“Buy land,” said Mark Twain. “They’re not making it anymore.”
Oh yeah? Watch this, chimed in Mayor Bill de Blasio last week. The mayor proposed expanding Manhattan Island 500 feet into New York Harbor with a $10 billion investment in bulwarks, berms, and other barriers meant to protect the city from another Hurricane Sandy. De Blasio, according to the New York Times, wants to “use landfill in front of the financial district and South Street Seaport to extend the coastline of the island by as much as 500 feet into the East River—creating a rising berm that would, at its highest point, be well above future sea levels.”
“It will be one of the most complex environmental and engineering challenges our city has ever undertaken,” wrote the mayor for New York. “And it will, literally, alter the shape of the island of Manhattan.” And not for the first time, he might have added.

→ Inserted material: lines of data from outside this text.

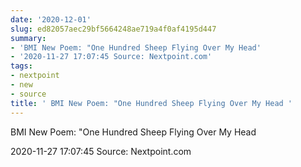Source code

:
 ```yaml
---
date: '2020-12-01'
slug: ed82057aec29bf5664248ae719a4f0af4195d447
summary:
- 'BMI New Poem: "One Hundred Sheep Flying Over My Head'
- '2020-11-27 17:07:45 Source: Nextpoint.com'
tags:
- nextpoint
- new
- source
title: ' BMI New Poem: "One Hundred Sheep Flying Over My Head '
---
```


 BMI New Poem: "One Hundred Sheep Flying Over My Head

2020-11-27 17:07:45 Source: Nextpoint.com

Virtually everything that de Blasio proposes, according to him, is “transformative.” And just because most of his schemes—the ones that actually come off—turn out to be mega-expensive boondoggles is no reason not to keep trying, right?

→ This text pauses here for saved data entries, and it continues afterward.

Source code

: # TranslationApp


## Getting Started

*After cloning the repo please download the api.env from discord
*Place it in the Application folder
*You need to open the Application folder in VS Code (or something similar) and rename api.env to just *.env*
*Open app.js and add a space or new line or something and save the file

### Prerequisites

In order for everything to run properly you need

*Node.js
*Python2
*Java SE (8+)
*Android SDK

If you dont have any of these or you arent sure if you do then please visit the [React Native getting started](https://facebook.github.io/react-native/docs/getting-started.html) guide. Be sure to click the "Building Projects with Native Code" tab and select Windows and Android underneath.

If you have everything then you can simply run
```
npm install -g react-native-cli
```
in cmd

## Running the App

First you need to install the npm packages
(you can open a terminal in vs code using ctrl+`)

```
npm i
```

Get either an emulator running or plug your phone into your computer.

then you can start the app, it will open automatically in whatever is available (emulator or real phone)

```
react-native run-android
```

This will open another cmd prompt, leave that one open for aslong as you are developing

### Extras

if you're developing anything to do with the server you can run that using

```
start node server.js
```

The thing is, this scheme’s not crazy, and should it go forward, it would be only the most recent alteration of the shape of the island. Much of modern Manhattan is built on landfill. The process began around 1690, when the newly arrived English began heaving trash and other material into the harbor and building piers on the fill, and essentially ended when Battery Park City was constructed on earth and rock excavated from the original World Trade Center site and then deposited in the Hudson River. The result: an island whose outline only vaguely resembles the one Henry Hudson sailed past in 1609. So there is no intrinsic reason why de Blasio’s scheme shouldn’t work, all else being equal.
But all else is never equal in Gotham. De Blasio will be comfortably nestled in the retired mayors’ home by the time the necessary environmental-impact studies are completed and the inevitable NIMBY-driven litigation has run its course. And the $10 billion price tag de Blasio hung on his proposal seems naively lowball in a town where it costs more than $3.5 billion to build a mile of subway track. De Blasio readily admits that the city lacks the money to do the job—indeed, subway reconstruction, remediating school and highway deterioration, and rehabilitating crumbling Housing Authority projects doubtless will have first claim on the city’s limited capital-investment dollars.

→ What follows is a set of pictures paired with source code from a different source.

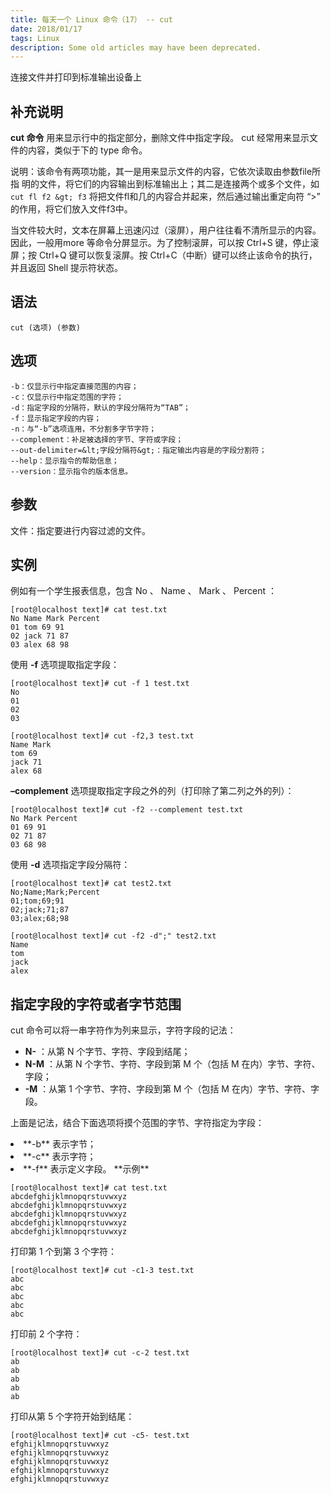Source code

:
 ```yaml
---
title: 每天一个 Linux 命令（17） -- cut
date: 2018/01/17
tags: Linux
description: Some old articles may have been deprecated.
---
```


连接文件并打印到标准输出设备上

## 补充说明

**cut 命令** 用来显示行中的指定部分，删除文件中指定字段。 cut 经常用来显示文件的内容，类似于下的 type 命令。

说明：该命令有两项功能，其一是用来显示文件的内容，它依次读取由参数file所指 明的文件，将它们的内容输出到标准输出上；其二是连接两个或多个文件，如 `cut fl f2 &gt; f3` 将把文件fl和几的内容合并起来，然后通过输出重定向符 “&gt;” 的作用，将它们放入文件f3中。

当文件较大时，文本在屏幕上迅速闪过（滚屏），用户往往看不清所显示的内容。因此，一般用more 等命令分屏显示。为了控制滚屏，可以按 Ctrl+S 键，停止滚屏；按 Ctrl+Q 键可以恢复滚屏。按 Ctrl+C（中断）键可以终止该命令的执行，并且返回 Shell 提示符状态。

## 语法

``` plain
cut (选项) (参数)
```
## 选项

``` plain
-b：仅显示行中指定直接范围的内容；
-c：仅显示行中指定范围的字符；
-d：指定字段的分隔符，默认的字段分隔符为“TAB”；
-f：显示指定字段的内容；
-n：与“-b”选项连用，不分割多字节字符；
--complement：补足被选择的字节、字符或字段；
--out-delimiter=&lt;字段分隔符&gt;：指定输出内容是的字段分割符；
--help：显示指令的帮助信息；
--version：显示指令的版本信息。
```
## 参数

文件：指定要进行内容过滤的文件。

## 实例

例如有一个学生报表信息，包含 No 、 Name 、 Mark 、 Percent ：

``` plain
[root@localhost text]# cat test.txt
No Name Mark Percent
01 tom 69 91
02 jack 71 87
03 alex 68 98
```
使用  **-f**  选项提取指定字段：

``` plain
[root@localhost text]# cut -f 1 test.txt
No
01
02
03
```
``` plain
[root@localhost text]# cut -f2,3 test.txt
Name Mark
tom 69
jack 71
alex 68
```
 **–complement**  选项提取指定字段之外的列（打印除了第二列之外的列）：

``` plain
[root@localhost text]# cut -f2 --complement test.txt
No Mark Percent
01 69 91
02 71 87
03 68 98
```
使用  **-d**  选项指定字段分隔符：

``` plain
[root@localhost text]# cat test2.txt
No;Name;Mark;Percent
01;tom;69;91
02;jack;71;87
03;alex;68;98
```
``` plain
[root@localhost text]# cut -f2 -d";" test2.txt
Name
tom
jack
alex
```
## 指定字段的字符或者字节范围

cut 命令可以将一串字符作为列来显示，字符字段的记法：

- **N-** ：从第 N 个字节、字符、字段到结尾；
- **N-M** ：从第 N 个字节、字符、字段到第 M 个（包括 M 在内）字节、字符、字段；
- **-M** ：从第 1 个字节、字符、字段到第 M 个（包括 M 在内）字节、字符、字段。

上面是记法，结合下面选项将摸个范围的字节、字符指定为字段：

<li>**-b**  表示字节；
</li>
<li>**-c**  表示字符；
</li>
<li>**-f**  表示定义字段。
**示例**
</li>

``` plain
[root@localhost text]# cat test.txt
abcdefghijklmnopqrstuvwxyz
abcdefghijklmnopqrstuvwxyz
abcdefghijklmnopqrstuvwxyz
abcdefghijklmnopqrstuvwxyz
abcdefghijklmnopqrstuvwxyz
```
打印第 1 个到第 3 个字符：

``` plain
[root@localhost text]# cut -c1-3 test.txt
abc
abc
abc
abc
abc
```
打印前 2 个字符：

``` plain
[root@localhost text]# cut -c-2 test.txt
ab
ab
ab
ab
ab
```
打印从第 5 个字符开始到结尾：

``` plain
[root@localhost text]# cut -c5- test.txt
efghijklmnopqrstuvwxyz
efghijklmnopqrstuvwxyz
efghijklmnopqrstuvwxyz
efghijklmnopqrstuvwxyz
efghijklmnopqrstuvwxyz
```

That doesn’t have to be the end of things, though. A combination of municipal energy, imagination, and will—plus an independent agency with bonding authority—should be enough to get the job done. For inspiration, look no further than Battery Park City. The 92-acre, largely residential and parkland site on the west side of Lower Manhattan, having replaced notoriously collapsing piers and other deteriorating waterfront properties, integrates smoothly into the adjacent Financial District and incorporates the former World Financial Center (now Brookfield Place). It’s owned and operated by the Battery Park City Authority, a Rockefeller-era inspiration that bonded construction financing, continues to carry that debt, and has generated hundreds of millions of dollars that City Hall has used for off-site subsidized housing and other municipal purposes. The cash is not land-use rent—though it might just as well be—but rather the product of a synergistic project resting solidly on the more than 3-million cubic feet of Hudson River fill dug from the World Trade Center site.
There should be no acceptable reason why the same template couldn’t be applied to the creation of storm-surge protection for Lower Manhattan. It needn’t be all barriers and berms, either: aggressive economic development could be incorporated into the undertaking, with the initial proceeds servicing construction debt and eventually providing a steady municipal revenue stream.
So what the hell, Mr. Mayor, give it a whirl—and prove Mark Twain wrong!